Signed-off-by: David Runge <dave@sleepmap.de>

book/source/adv/certificates.md

@@ -102,7 +102,7 @@ When thinking about edge cases, it's useful to "assume the worst." For example:
 
 Another way to think about this discussion is that different OpenPGP users may have a different view of any certificate. There is a notional "canonical" version of the certificate, but we cannot assume that every user has exactly this copy. Besides propagation of elements that the certificate holder has linked to a certificate, third-party certifications are by design a distributed mechanism. A third-party certification is issued by a third party, and may or may not be distributed widely by them, or by the certificate holder. Not distributing third-party certifications widely is a workflow that may be entirely appropriate for some use cases[^tpc-privacy].
 
-[^tpc-privacy]: The two parties to a certification (the issuer and the target of the certification) may prefer not to publish their mutual association. Also see {ref}`metadata_graph`.
+[^tpc-privacy]: The two parties to a certification (the issuer and the target of the certification) may prefer not to publish their mutual association. Also see {ref}`metadata-graph`.
 
 As a general tendency, it is desirable for OpenPGP users to have the most complete possible view of all certificates that they interact with.
 
@@ -290,7 +290,7 @@ Once the expiration time is reached, third parties, or ideally their OpenPGP sof
 
 After the update, the updated copy of the certificate will usually have a fresh expiration time. The same procedure will repeat once that new expiration time has been reached.
 
-(metadata_graph)=
+(metadata-graph)=
 ## Metadata leak of Social Graph
 
 Third-party certifications are signatures over identity components made by other users.
@@ -308,7 +308,7 @@ So, there is some tension between the goals of
 - a decentralized system where every participant can access certification information and perform analysis on it locally,
 - privacy related goals (also see {ref}`email-lookup`, for a comparison of certificate distribution mechanisms, which also touches on this theme).
 
-(unbound_user_ids)=
+(unbound-user-ids)=
 ## Adding unbound, local User IDs to a certificate
 
 Some OpenPGP software may add User IDs to a certificate, which are not bound to the primary key by the certificate's owner. This can be useful to store local identity information (e.g., Sequoia's public store attaches ["pet-names"][PET] to certificates, in this way).

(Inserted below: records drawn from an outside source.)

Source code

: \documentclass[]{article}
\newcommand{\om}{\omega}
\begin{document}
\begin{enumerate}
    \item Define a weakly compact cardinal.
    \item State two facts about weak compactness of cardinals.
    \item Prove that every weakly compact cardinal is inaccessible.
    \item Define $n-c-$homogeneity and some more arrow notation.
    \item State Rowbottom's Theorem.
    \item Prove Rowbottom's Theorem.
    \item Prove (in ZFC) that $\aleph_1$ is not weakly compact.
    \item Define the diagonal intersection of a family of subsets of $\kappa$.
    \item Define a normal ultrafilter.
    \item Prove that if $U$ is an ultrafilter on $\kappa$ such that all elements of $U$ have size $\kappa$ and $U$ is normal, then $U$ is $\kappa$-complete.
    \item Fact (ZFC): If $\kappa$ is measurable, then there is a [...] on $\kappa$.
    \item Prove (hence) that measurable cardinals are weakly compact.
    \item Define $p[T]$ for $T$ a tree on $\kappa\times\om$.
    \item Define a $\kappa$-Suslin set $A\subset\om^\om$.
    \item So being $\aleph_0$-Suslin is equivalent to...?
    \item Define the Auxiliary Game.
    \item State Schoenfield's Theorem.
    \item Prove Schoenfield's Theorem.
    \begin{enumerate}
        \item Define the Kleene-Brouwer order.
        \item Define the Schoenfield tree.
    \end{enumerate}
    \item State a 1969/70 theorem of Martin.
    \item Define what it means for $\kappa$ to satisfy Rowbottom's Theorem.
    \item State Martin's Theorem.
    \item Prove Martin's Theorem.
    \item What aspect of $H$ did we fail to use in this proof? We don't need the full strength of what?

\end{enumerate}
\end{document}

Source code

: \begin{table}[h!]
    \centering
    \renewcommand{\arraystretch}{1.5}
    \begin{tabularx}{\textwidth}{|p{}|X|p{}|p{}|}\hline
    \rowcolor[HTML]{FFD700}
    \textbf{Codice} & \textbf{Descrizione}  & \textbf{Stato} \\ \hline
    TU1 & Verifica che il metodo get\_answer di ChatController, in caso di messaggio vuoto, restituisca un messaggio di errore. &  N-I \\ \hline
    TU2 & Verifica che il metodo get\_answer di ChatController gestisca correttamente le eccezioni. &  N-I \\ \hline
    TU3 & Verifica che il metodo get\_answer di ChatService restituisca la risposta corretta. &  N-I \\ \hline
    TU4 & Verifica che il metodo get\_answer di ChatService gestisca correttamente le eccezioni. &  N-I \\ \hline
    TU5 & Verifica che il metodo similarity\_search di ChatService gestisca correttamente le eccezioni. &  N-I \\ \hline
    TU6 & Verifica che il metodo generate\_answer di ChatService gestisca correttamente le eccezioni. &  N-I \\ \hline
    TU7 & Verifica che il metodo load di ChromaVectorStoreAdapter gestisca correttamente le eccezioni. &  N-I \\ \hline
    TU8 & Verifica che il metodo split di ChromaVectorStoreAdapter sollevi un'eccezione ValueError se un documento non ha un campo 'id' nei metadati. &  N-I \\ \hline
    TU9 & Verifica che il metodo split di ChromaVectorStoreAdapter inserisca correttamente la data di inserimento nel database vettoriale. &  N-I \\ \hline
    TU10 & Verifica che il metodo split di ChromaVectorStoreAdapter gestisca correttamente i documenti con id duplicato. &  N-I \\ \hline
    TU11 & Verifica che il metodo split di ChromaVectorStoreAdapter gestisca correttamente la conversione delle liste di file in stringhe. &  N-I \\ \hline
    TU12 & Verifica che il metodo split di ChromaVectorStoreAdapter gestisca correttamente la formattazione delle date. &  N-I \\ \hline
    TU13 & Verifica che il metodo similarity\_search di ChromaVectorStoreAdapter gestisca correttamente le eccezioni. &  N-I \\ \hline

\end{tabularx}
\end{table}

book/source/adv/decryption.md

@@ -5,7 +5,7 @@ SPDX-License-Identifier: CC-BY-SA-4.0
 
 # Advanced material: Decryption
 
-(decryption_seipd_quick_check)=
+(decryption-seipd-quick-check)=
 ## Verify successful session key decryption
 
 SEIPDv1 packets might make use of a "quick check" mechanism to quickly verify that the correct session key was used without the need to decrypt the whole SEIPD packet.
@@ -16,7 +16,7 @@ Since the chance to accidentally end up with matching quick check bytes albeit t
 
 The standard [warns against](https://www.ietf.org/archive/id/draft-ietf-openpgp-crypto-refresh-12.html#name-risks-of-a-quick-check-orac) using the quick check mechanism, as it introduces the risk of a decryption oracle. Instead, the use of SEIPDv2 is recommended, as the AEAD mechanism automatically detects use of the wrong session key early on after the first chunk has been decrypted.
 
-(decryption_anonymous_recipient)=
+(decryption-anonymous-recipient)=
 ## Anonymous recipients
 
 Having all recipients keys listed as part of the PKESK packets presents a metadata leakage. An observer can easily enumerate recipients of a message by comparing the PKESKs with certificates of potential recipients.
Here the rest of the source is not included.